Copy all the records word for word, apart from any pictures.

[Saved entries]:
• • • • • • •

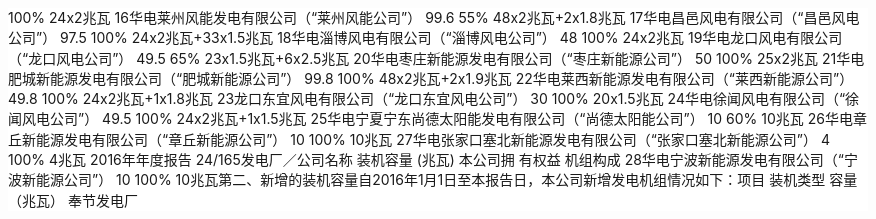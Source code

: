 100%
24x2兆瓦
16华电莱州风能发电有限公司（“莱州风能公司”）
99.6
55%
48x2兆瓦+2x1.8兆瓦
17华电昌邑风电有限公司（“昌邑风电公司”）
97.5
100%
24x2兆瓦+33x1.5兆瓦
18华电淄博风电有限公司（“淄博风电公司”）
48
100%
24x2兆瓦
19华电龙口风电有限公司（“龙口风电公司”）
49.5
65%
23x1.5兆瓦+6x2.5兆瓦
20华电枣庄新能源发电有限公司（“枣庄新能源公司”）
50
100%
25x2兆瓦
21华电肥城新能源发电有限公司（“肥城新能源公司”）
99.8
100%
48x2兆瓦+2x1.9兆瓦
22华电莱西新能源发电有限公司（“莱西新能源公司”）
49.8
100%
24x2兆瓦+1x1.8兆瓦
23龙口东宜风电有限公司（“龙口东宜风电公司”）
30
100%
20x1.5兆瓦
24华电徐闻风电有限公司（“徐闻风电公司”）
49.5
100%
24x2兆瓦+1x1.5兆瓦
25华电宁夏宁东尚德太阳能发电有限公司（“尚德太阳能公司”）
10
60%
10兆瓦
26华电章丘新能源发电有限公司（“章丘新能源公司”）
10
100%
10兆瓦
27华电张家口塞北新能源发电有限公司（“张家口塞北新能源公司”）
4
100%
4兆瓦
2016年年度报告
24/165发电厂／公司名称
装机容量
(兆瓦)
本公司拥
有权益
机组构成
28华电宁波新能源发电有限公司（“宁波新能源公司”）
10
100%
10兆瓦第二、新增的装机容量自2016年1月1日至本报告日，本公司新增发电机组情况如下：项目
装机类型
容量（兆瓦）
奉节发电厂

• • • • • • •

[RESULT]:
Source code

: 100%
24x2兆瓦
16华电莱州风能发电有限公司（“莱州风能公司”）
99.6
55%
48x2兆瓦+2x1.8兆瓦
17华电昌邑风电有限公司（“昌邑风电公司”）
97.5
100%
24x2兆瓦+33x1.5兆瓦
18华电淄博风电有限公司（“淄博风电公司”）
48
100%
24x2兆瓦
19华电龙口风电有限公司（“龙口风电公司”）
49.5
65%
23x1.5兆瓦+6x2.5兆瓦
20华电枣庄新能源发电有限公司（“枣庄新能源公司”）
50
100%
25x2兆瓦
21华电肥城新能源发电有限公司（“肥城新能源公司”）
99.8
100%
48x2兆瓦+2x1.9兆瓦
22华电莱西新能源发电有限公司（“莱西新能源公司”）
49.8
100%
24x2兆瓦+1x1.8兆瓦
23龙口东宜风电有限公司（“龙口东宜风电公司”）
30
100%
20x1.5兆瓦
24华电徐闻风电有限公司（“徐闻风电公司”）
49.5
100%
24x2兆瓦+1x1.5兆瓦
25华电宁夏宁东尚德太阳能发电有限公司（“尚德太阳能公司”）
10
60%
10兆瓦
26华电章丘新能源发电有限公司（“章丘新能源公司”）
10
100%
10兆瓦
27华电张家口塞北新能源发电有限公司（“张家口塞北新能源公司”）
4
100%
4兆瓦
2016年年度报告
24/165发电厂／公司名称
装机容量
(兆瓦)
本公司拥
有权益
机组构成
28华电宁波新能源发电有限公司（“宁波新能源公司”）
10
100%
10兆瓦第二、新增的装机容量自2016年1月1日至本报告日，本公司新增发电机组情况如下：项目
装机类型
容量（兆瓦）
奉节发电厂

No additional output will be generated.